▶ **Task brief**: The full listing is to be transcribed exactly, with each picture left out.
....
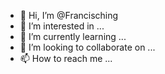 - 👋 Hi, I’m @Francisching
- 👀 I’m interested in ...
- 🌱 I’m currently learning ...
- 💞️ I’m looking to collaborate on ...
- 📫 How to reach me ...

<!---
Francisching/Francisching is a ✨ special ✨ repository because its `README.md` (this file) appears on your GitHub profile.
You can click the Preview link to take a look at your changes.
--->

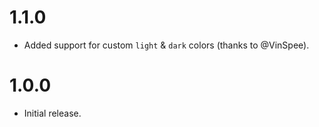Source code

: # 1.1.0

* Added support for custom `light` & `dark` colors (thanks to @VinSpee).

# 1.0.0

* Initial release.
....
▶ **Solved problem**:
 - 👋 Hi, I’m @Francisching
- 👀 I’m interested in ...
- 🌱 I’m currently learning ...
- 💞️ I’m looking to collaborate on ...
- 📫 How to reach me ...

<!---
Francisching/Francisching is a ✨ special ✨ repository because its `README.md` (this file) appears on your GitHub profile.
You can click the Preview link to take a look at your changes.
--->

Source code

: # 1.1.0

* Added support for custom `light` & `dark` colors (thanks to @VinSpee).

# 1.0.0

* Initial release.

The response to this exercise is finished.